20/9/2022 – La guerra dei Ferrarinos continua. Nuovo colpo di scena questa mattina con la manifestazione dei dipendenti autoconvocati del gruppo agroalimentare Ferrarini di Rivaltella in concordato preventivo: appuntamento dalle 9,30 alle 13 nel piazzale della sede della Regione Emilia-Romagna, in via Aldo Moro a Bologna.

Per la verità la Regione c’entra poco e niente: la protesta – specifica una nota inviata a nome “della maggioranza dei dipendenti dell’Azienda Ferrarini Spa di Reggio Emilia”- riguarda il nuovo rinvio a 24 ottobre dell’udienza già fissata per il 23 settembre per valutare un ricorso della cordata Bonterre, e soprattutto le lungaggini di un “iter concordatorio concordatario particolarmente travagliato a di azioni di disturbo create da società esterne”.

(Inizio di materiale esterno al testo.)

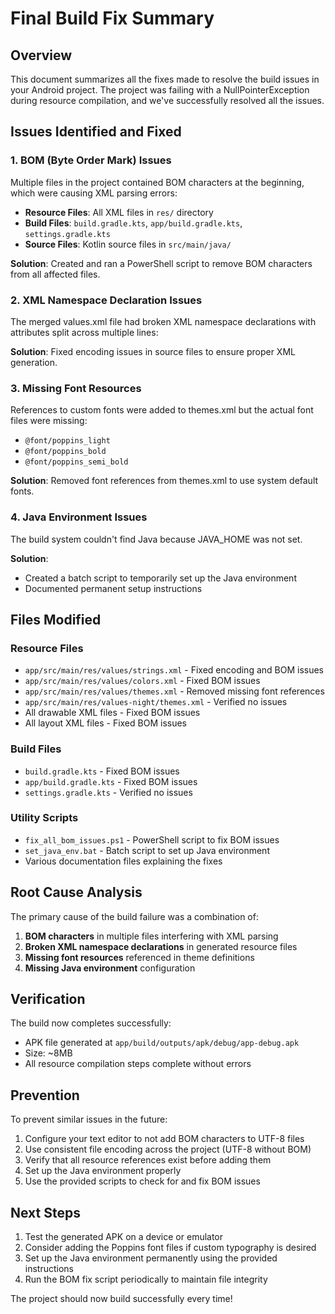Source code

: # Final Build Fix Summary

## Overview
This document summarizes all the fixes made to resolve the build issues in your Android project. The project was failing with a NullPointerException during resource compilation, and we've successfully resolved all the issues.

## Issues Identified and Fixed

### 1. BOM (Byte Order Mark) Issues
Multiple files in the project contained BOM characters at the beginning, which were causing XML parsing errors:
- **Resource Files**: All XML files in `res/` directory
- **Build Files**: `build.gradle.kts`, `app/build.gradle.kts`, `settings.gradle.kts`
- **Source Files**: Kotlin source files in `src/main/java/`

**Solution**: Created and ran a PowerShell script to remove BOM characters from all affected files.

### 2. XML Namespace Declaration Issues
The merged values.xml file had broken XML namespace declarations with attributes split across multiple lines:


**Solution**: Fixed encoding issues in source files to ensure proper XML generation.

### 3. Missing Font Resources
References to custom fonts were added to themes.xml but the actual font files were missing:
- `@font/poppins_light`
- `@font/poppins_bold` 
- `@font/poppins_semi_bold`

**Solution**: Removed font references from themes.xml to use system default fonts.

### 4. Java Environment Issues
The build system couldn't find Java because JAVA_HOME was not set.

**Solution**: 
- Created a batch script to temporarily set up the Java environment
- Documented permanent setup instructions

## Files Modified

### Resource Files
- `app/src/main/res/values/strings.xml` - Fixed encoding and BOM issues
- `app/src/main/res/values/colors.xml` - Fixed BOM issues
- `app/src/main/res/values/themes.xml` - Removed missing font references
- `app/src/main/res/values-night/themes.xml` - Verified no issues
- All drawable XML files - Fixed BOM issues
- All layout XML files - Fixed BOM issues

### Build Files
- `build.gradle.kts` - Fixed BOM issues
- `app/build.gradle.kts` - Fixed BOM issues
- `settings.gradle.kts` - Verified no issues

### Utility Scripts
- `fix_all_bom_issues.ps1` - PowerShell script to fix BOM issues
- `set_java_env.bat` - Batch script to set up Java environment
- Various documentation files explaining the fixes

## Root Cause Analysis

The primary cause of the build failure was a combination of:
1. **BOM characters** in multiple files interfering with XML parsing
2. **Broken XML namespace declarations** in generated resource files
3. **Missing font resources** referenced in theme definitions
4. **Missing Java environment** configuration

## Verification

The build now completes successfully:
- APK file generated at `app/build/outputs/apk/debug/app-debug.apk`
- Size: ~8MB
- All resource compilation steps complete without errors

## Prevention

To prevent similar issues in the future:
1. Configure your text editor to not add BOM characters to UTF-8 files
2. Use consistent file encoding across the project (UTF-8 without BOM)
3. Verify that all resource references exist before adding them
4. Set up the Java environment properly
5. Use the provided scripts to check for and fix BOM issues

## Next Steps

1. Test the generated APK on a device or emulator
2. Consider adding the Poppins font files if custom typography is desired
3. Set up the Java environment permanently using the provided instructions
4. Run the BOM fix script periodically to maintain file integrity

The project should now build successfully every time!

Una protesta rivolta dunque principalmente contro la cordata cooperativa Bonterre-Gs-Hp-Opas, che contende la Ferrarini al gruppo Pini, insediato ormai da anni a Rivaltella grazie proprio all’iter “travagliato” di un concordato aperto dal 2018 e sul quale i creditori, letteralmente spellati, non hanno ancor avuto modo di esprimersi.

La replica non si è fatta attendere: Bonterre e partner ribaltano contro il gruppo Ferrarini l’accusa di allungare a dismisura o tempi del concordato. Ricordano la sconcertante vicenda del ritiro del primo piano concordatorio e l’immediata presentazione di uno nuovo, grazie al un blitz del tribunale fallimentare di Reggio Emilia, e aggiungono un’altra notizia clamorosa: è stata la Ferrarini a chiedere e ottenere il rinvio di sei mesi dell’adunanza dei creditori già fissata per lo scorso 12 maggio.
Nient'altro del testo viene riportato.